I didnt know much what a felony meant until I met my ex thirty days sober in 2006.  He said he hadn't always been good.  I think that's when I saw God's work in him. He had nine felonies.  Wow.  Bad boy gone good. Hot. We watched Prison Break Season one our first year together and I was intrigued of his prison stories. Isn't time what makes a man a man???  Having to get jumped in at 19 in the Las Vegas Prison?  Man what a man! Lol. It was a redemption story and I was a girl that felt I needed redemption too.

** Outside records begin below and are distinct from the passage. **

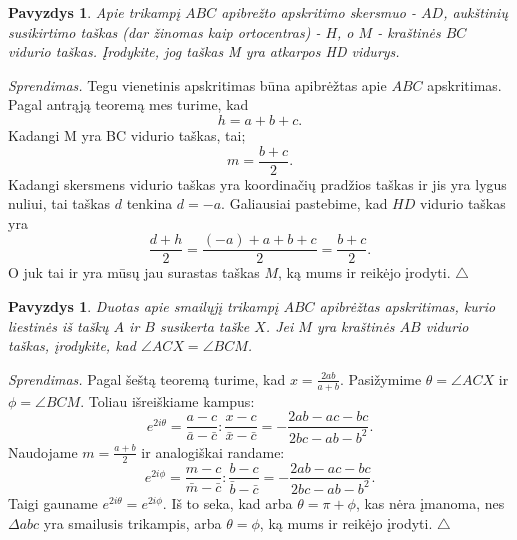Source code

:\documentclass[11pt,a4paper,twoside]{book}
\newenvironment{sprendimas}{\noindent \textit{Sprendimas.}}{\hfill $\triangle$}
\newcounter{foo}[subsection]
\newtheorem{pavnr}[foo]{Pavyzdys}
\theoremstyle{definition} \newtheorem*{api}{Apibrėžimas}
\theoremstyle{remark} \newtheorem*{pastaba}{Pastaba}
\begin{document}
\begin{pavnr}

Apie trikampį $ABC$ apibrežto apskritimo skersmuo - $AD$, aukštinių susikirtimo
taškas (dar žinomas kaip ortocentras) - $H$, o $M$ - kraštinės $BC$ vidurio taškas. Įrodykite, jog taškas M yra atkarpos HD vidurys.
\end{pavnr}
\begin{sprendimas}
 Tegu vienetinis apskritimas būna apibrėžtas apie $ABC$ apskritimas. Pagal antrąją teoremą mes turime, kad $$ h = a+b+c.$$ Kadangi M yra BC vidurio taškas, tai; $$m= \frac{b+c}{2}.$$   Kadangi skersmens vidurio taškas yra koordinačių pradžios taškas ir jis yra lygus nuliui, tai taškas $d$  tenkina $d= -a.$ Galiausiai pastebime, kad $HD$ vidurio taškas yra $$ \frac{d+h}{2} = \frac {(-a)+a+b+c}{2}= \frac{b+c}{2}.$$ O juk tai ir yra mūsų jau surastas taškas $M$, ką mums ir reikėjo įrodyti.
\end{sprendimas}






\begin{pavnr} 
Duotas apie smailųjį trikampį $ABC$ apibrėžtas apskritimas, kurio liestinės iš taškų $A$ ir $B$ susikerta taške $X$. Jei $M$ yra kraštinės $AB$ vidurio taškas, įrodykite, kad $\angle ACX = \angle BCM$.
\end{pavnr}
\begin{sprendimas}
Pagal šeštą teoremą turime, kad $ x= \frac {2ab}{a+b}$. Pasižymime $\theta = \angle ACX$ ir $\phi = \angle BCM$. Toliau išreiškiame kampus:
$$ e^{ 2i\theta} = \frac { a-c}{ \bar a - \bar c} : \frac {x-c}{\bar x - \bar c}=
- \frac { 2ab -ac-bc}{2bc - ab- b^2}.$$
Naudojame $m = \frac {a+b}{2}$ ir analogiškai randame:
$$ e^{2i\phi} = \frac { m-c}{ \bar m - \bar c} : \frac {b-c}{\bar b - \bar c}=
- \frac { 2ab -ac-bc}{2bc - ab- b^2}.$$
Taigi gauname $ e^{ 2i\theta} = e^{2i\phi}$. Iš to seka, kad arba $ \theta = \pi + \phi$, kas nėra įmanoma, nes $\Delta abc$ yra smailusis trikampis, arba $\theta =\phi$, ką mums ir reikėjo įrodyti.
\end{sprendimas}
\end{document}
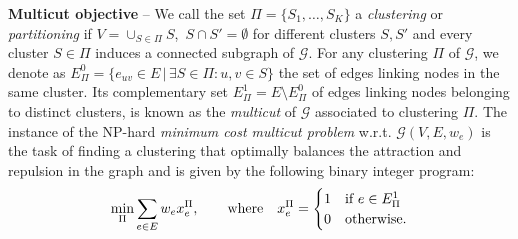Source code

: \textbf{Multicut objective} -- We call the set $\Pi=\{S_1,\ldots,S_K\}$ a \emph{clustering} or \emph{partitioning} if $V = \cup_{S\in\Pi} S $, $\,S \cap S' = \emptyset$ for different clusters $S, S'$ and every cluster $S \in \Pi$ induces a connected subgraph of $\mathcal{G}$. 
For any clustering $\Pi$ of $\mathcal{G}$, we denote as $E^0_\Pi= \{ e_{uv} \in E \,|\, \exists S \in \Pi : u,v \in S \}$ the set of edges linking nodes in the same cluster. Its complementary set $E_\Pi^1= E \setminus E^0_\Pi$ of edges linking nodes belonging to distinct clusters, is known as the \emph{multicut} of $\mathcal{G}$ associated to clustering $\Pi$. The instance of the NP-hard \emph{minimum cost multicut problem} w.r.t. $\mathcal{G}(V,E,w_e)$ is the task of finding a clustering that optimally balances the attraction and repulsion in the graph and is given by the following binary integer program:
\begin{equation}\label{eq:MC_objective}
 \min_\Pi \sum_{e\in E} w_e x_e^\Pi,  \qquad \text{where} \quad x^\Pi_e = 
 \begin{cases} 
 1 & \text{if } e\in E^1_\Pi \\
 0 & \text{otherwise}.
 \end{cases}
\end{equation}


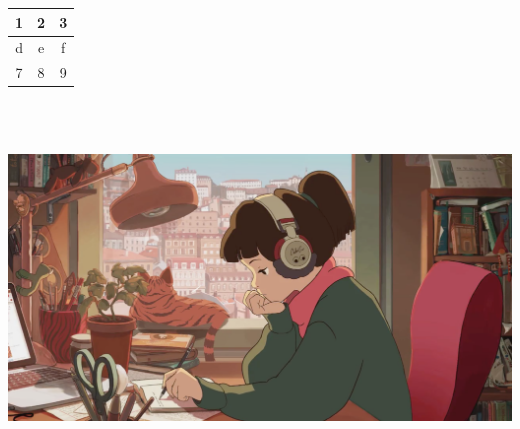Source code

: \documentclass{article}
\begin{document}
\begin{tabular}{|c|c|c|}
\hline
1 & 2 & 3 \\
\hline
d & e & f \\
\hline
7 & 8 & 9 \\
\hline
\end{tabular}
\\\\
\begin{figure}
\centering
\end{figure}\includegraphics[width=\textwidth]{"../resources/1.png"}
\end{document}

Then Adam. A bank robber. He told me about boot camp...My dreamcycle! Lol. So intrigued. Well let me tell you where my mind has taken me with that! These are the last days. And in the realm of ConCord crime is not crime, doesnt exist...but the lives we live here merit badges of honor in ConCord.  It's the battle for souls and the convicts and products of generational sin are actually the heroes in the other realm.  The dirt under your shoe...The kicked to the curb... The insane..
The oppressed...The societies nobodies spirits are actually fighting on the other side.  Half the man I used to be!

Every time I go insane I see these badasses! Warriors! The ones who were destroyed for Flatt cause my psychosis tells me all the full men are in Concord.  When I went dark I was told I was killing all the men. But that was a lie because when I went to heaven they were all there whole!  Everyone is whole and forgiven.  No more fragmentation. And everyone is straight.

I know I identify in Flatt as a female, but when psychotic I am both.  Weird.  I know I am talking some mad crazy shit.  Way far out I guess I should just stick with I love ConCord Convicts!

In fact I called heaven ConCord because I was looking at a roster of convicts called Con Web and it altered into a roll call. And all these people who had suffered generationally...Even child molesters that generationally suffered are gonna be cleared! That icky icky shit does not exist! And even my molester is whole and not sick! God loves all! And the common cord between us is that we've all been convicts.

I happen to be a convict for loving one.  Lol couldn't think of a better way to become a criminal!

I've come into some strange ways to view the world.  It's been over a few years so it's not really blowing my mind.  I've just always been a sucker for a good redemption story!